◆ YOUR GOAL:
All the lines below need to be transcribed exactly. Pictures get left out.

◆ Saved entries:
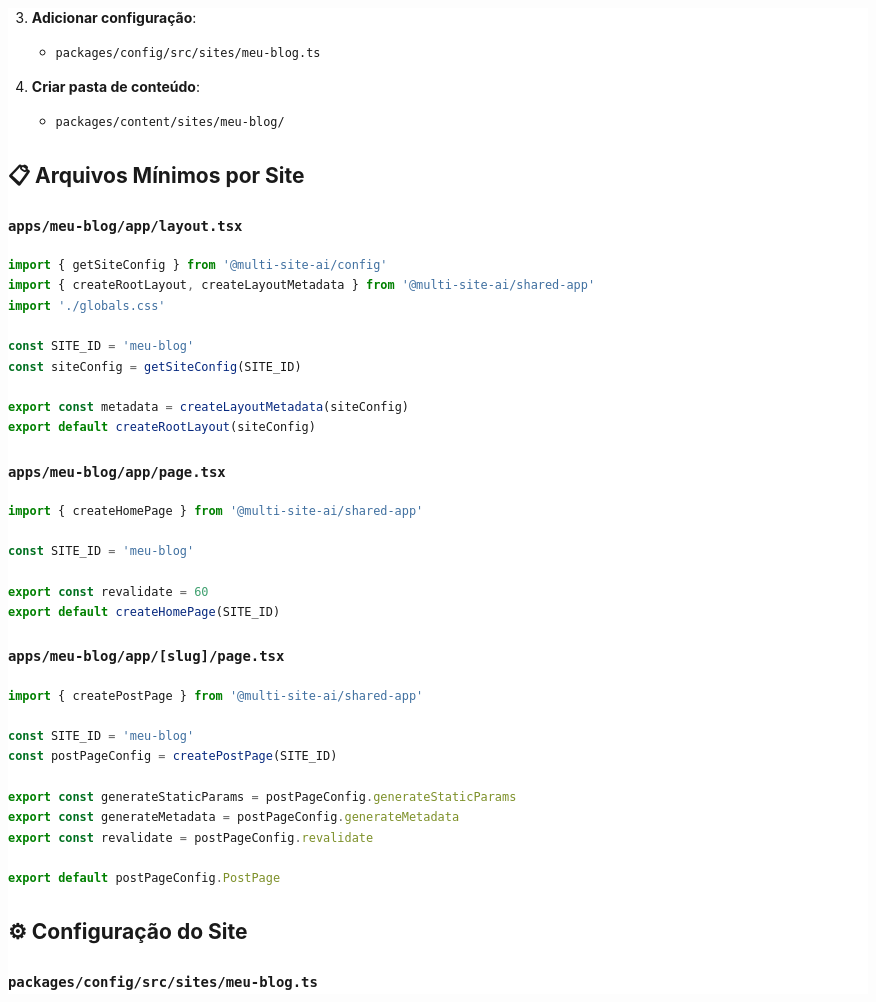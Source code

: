 3. **Adicionar configuração**:
   - `packages/config/src/sites/meu-blog.ts`

4. **Criar pasta de conteúdo**:
   - `packages/content/sites/meu-blog/`

## 📋 Arquivos Mínimos por Site

### `apps/meu-blog/app/layout.tsx`

```typescript
import { getSiteConfig } from '@multi-site-ai/config'
import { createRootLayout, createLayoutMetadata } from '@multi-site-ai/shared-app'
import './globals.css'

const SITE_ID = 'meu-blog'
const siteConfig = getSiteConfig(SITE_ID)

export const metadata = createLayoutMetadata(siteConfig)
export default createRootLayout(siteConfig)
```

### `apps/meu-blog/app/page.tsx`

```typescript
import { createHomePage } from '@multi-site-ai/shared-app'

const SITE_ID = 'meu-blog'

export const revalidate = 60
export default createHomePage(SITE_ID)
```

### `apps/meu-blog/app/[slug]/page.tsx`

```typescript
import { createPostPage } from '@multi-site-ai/shared-app'

const SITE_ID = 'meu-blog'
const postPageConfig = createPostPage(SITE_ID)

export const generateStaticParams = postPageConfig.generateStaticParams
export const generateMetadata = postPageConfig.generateMetadata
export const revalidate = postPageConfig.revalidate

export default postPageConfig.PostPage
```

## ⚙️ Configuração do Site

### `packages/config/src/sites/meu-blog.ts`
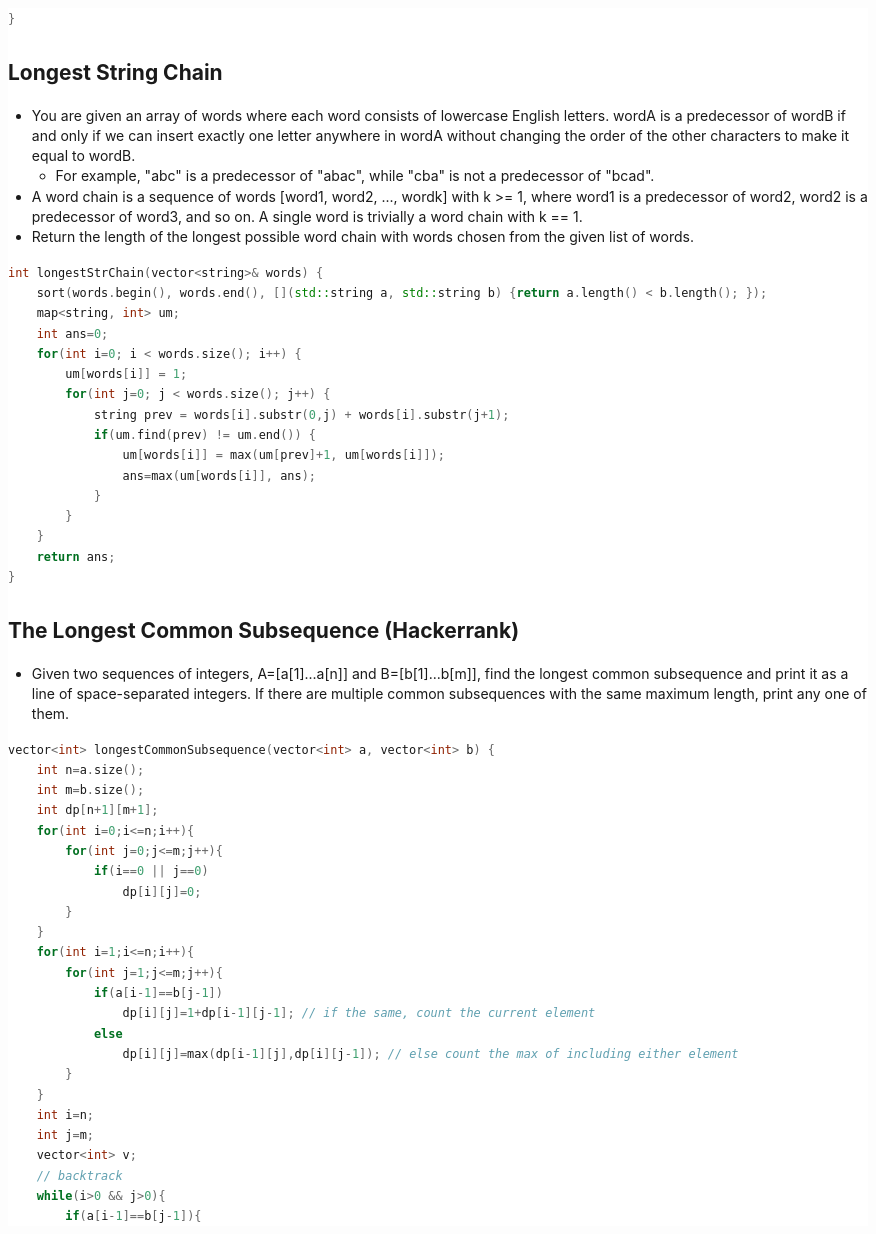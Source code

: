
 ```c++
}
```
## Longest String Chain
* You are given an array of words where each word consists of lowercase English letters. wordA is a predecessor of wordB if and only if we can insert exactly one letter anywhere in wordA without changing the order of the other characters to make it equal to wordB.
	* For example, "abc" is a predecessor of "abac", while "cba" is not a predecessor of "bcad".
* A word chain is a sequence of words [word1, word2, ..., wordk] with k >= 1, where word1 is a predecessor of word2, word2 is a predecessor of word3, and so on. A single word is trivially a word chain with k == 1.
* Return the length of the longest possible word chain with words chosen from the given list of words.
```c++
int longestStrChain(vector<string>& words) {
	sort(words.begin(), words.end(), [](std::string a, std::string b) {return a.length() < b.length(); });
	map<string, int> um;
	int ans=0;
	for(int i=0; i < words.size(); i++) {
        um[words[i]] = 1;
        for(int j=0; j < words.size(); j++) {
			string prev = words[i].substr(0,j) + words[i].substr(j+1);
			if(um.find(prev) != um.end()) {
				um[words[i]] = max(um[prev]+1, um[words[i]]);
				ans=max(um[words[i]], ans);
			}
		}
	}
	return ans;
}
```
## The Longest Common Subsequence (Hackerrank)
* Given two sequences of integers, A=[a[1]...a[n]] and B=[b[1]...b[m]], find the longest common subsequence and print it as a line of space-separated integers. If there are multiple common subsequences with the same maximum length, print any one of them.
```c++
vector<int> longestCommonSubsequence(vector<int> a, vector<int> b) {
    int n=a.size();
    int m=b.size();
    int dp[n+1][m+1];
    for(int i=0;i<=n;i++){
        for(int j=0;j<=m;j++){
            if(i==0 || j==0)
                dp[i][j]=0;
        }
    }
    for(int i=1;i<=n;i++){
        for(int j=1;j<=m;j++){
            if(a[i-1]==b[j-1])
                dp[i][j]=1+dp[i-1][j-1]; // if the same, count the current element
            else
                dp[i][j]=max(dp[i-1][j],dp[i][j-1]); // else count the max of including either element
        }
    }
    int i=n;
    int j=m;
    vector<int> v;
    // backtrack
    while(i>0 && j>0){
        if(a[i-1]==b[j-1]){
```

◆ COMPLETED EXERCISE:
Source code

: 3. **Adicionar configuração**:
   - `packages/config/src/sites/meu-blog.ts`

4. **Criar pasta de conteúdo**:
   - `packages/content/sites/meu-blog/`

## 📋 Arquivos Mínimos por Site

### `apps/meu-blog/app/layout.tsx`

```typescript
import { getSiteConfig } from '@multi-site-ai/config'
import { createRootLayout, createLayoutMetadata } from '@multi-site-ai/shared-app'
import './globals.css'

const SITE_ID = 'meu-blog'
const siteConfig = getSiteConfig(SITE_ID)

export const metadata = createLayoutMetadata(siteConfig)
export default createRootLayout(siteConfig)
```

### `apps/meu-blog/app/page.tsx`

```typescript
import { createHomePage } from '@multi-site-ai/shared-app'

const SITE_ID = 'meu-blog'

export const revalidate = 60
export default createHomePage(SITE_ID)
```

### `apps/meu-blog/app/[slug]/page.tsx`

```typescript
import { createPostPage } from '@multi-site-ai/shared-app'

const SITE_ID = 'meu-blog'
const postPageConfig = createPostPage(SITE_ID)

export const generateStaticParams = postPageConfig.generateStaticParams
export const generateMetadata = postPageConfig.generateMetadata
export const revalidate = postPageConfig.revalidate

export default postPageConfig.PostPage
```

## ⚙️ Configuração do Site

### `packages/config/src/sites/meu-blog.ts`
Source code

:
 ```c++
}
```
## Longest String Chain
* You are given an array of words where each word consists of lowercase English letters. wordA is a predecessor of wordB if and only if we can insert exactly one letter anywhere in wordA without changing the order of the other characters to make it equal to wordB.
	* For example, "abc" is a predecessor of "abac", while "cba" is not a predecessor of "bcad".
* A word chain is a sequence of words [word1, word2, ..., wordk] with k >= 1, where word1 is a predecessor of word2, word2 is a predecessor of word3, and so on. A single word is trivially a word chain with k == 1.
* Return the length of the longest possible word chain with words chosen from the given list of words.
```c++
int longestStrChain(vector<string>& words) {
	sort(words.begin(), words.end(), [](std::string a, std::string b) {return a.length() < b.length(); });
	map<string, int> um;
	int ans=0;
	for(int i=0; i < words.size(); i++) {
        um[words[i]] = 1;
        for(int j=0; j < words.size(); j++) {
			string prev = words[i].substr(0,j) + words[i].substr(j+1);
			if(um.find(prev) != um.end()) {
				um[words[i]] = max(um[prev]+1, um[words[i]]);
				ans=max(um[words[i]], ans);
			}
		}
	}
	return ans;
}
```
## The Longest Common Subsequence (Hackerrank)
* Given two sequences of integers, A=[a[1]...a[n]] and B=[b[1]...b[m]], find the longest common subsequence and print it as a line of space-separated integers. If there are multiple common subsequences with the same maximum length, print any one of them.
```c++
vector<int> longestCommonSubsequence(vector<int> a, vector<int> b) {
    int n=a.size();
    int m=b.size();
    int dp[n+1][m+1];
    for(int i=0;i<=n;i++){
        for(int j=0;j<=m;j++){
            if(i==0 || j==0)
                dp[i][j]=0;
        }
    }
    for(int i=1;i<=n;i++){
        for(int j=1;j<=m;j++){
            if(a[i-1]==b[j-1])
                dp[i][j]=1+dp[i-1][j-1]; // if the same, count the current element
            else
                dp[i][j]=max(dp[i-1][j],dp[i][j-1]); // else count the max of including either element
        }
    }
    int i=n;
    int j=m;
    vector<int> v;
    // backtrack
    while(i>0 && j>0){
        if(a[i-1]==b[j-1]){
```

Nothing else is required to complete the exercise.